**DATASET EXTRACT**
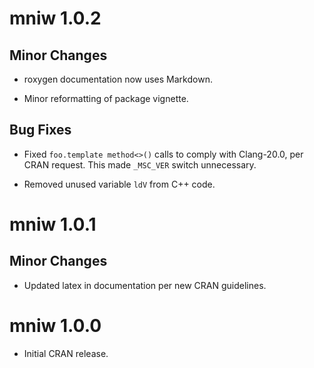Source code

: # mniw 1.0.2

## Minor Changes

- roxygen documentation now uses Markdown.

- Minor reformatting of package vignette.

## Bug Fixes

- Fixed `foo.template method<>()` calls to comply with Clang-20.0, per CRAN request.  This made `_MSC_VER` switch unnecessary.

- Removed unused variable `ldV` from C++ code.


# mniw 1.0.1

## Minor Changes

- Updated latex in documentation per new CRAN guidelines.

# mniw 1.0.0

- Initial CRAN release.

**THE PROBLEM**
Repeat only the tail of the entries, exactly: the line containing "# mniw 1.0.1" and every line after it, to the end.

**RESULT FOR THIS TASK**
# mniw 1.0.1

## Minor Changes

- Updated latex in documentation per new CRAN guidelines.

# mniw 1.0.0

- Initial CRAN release.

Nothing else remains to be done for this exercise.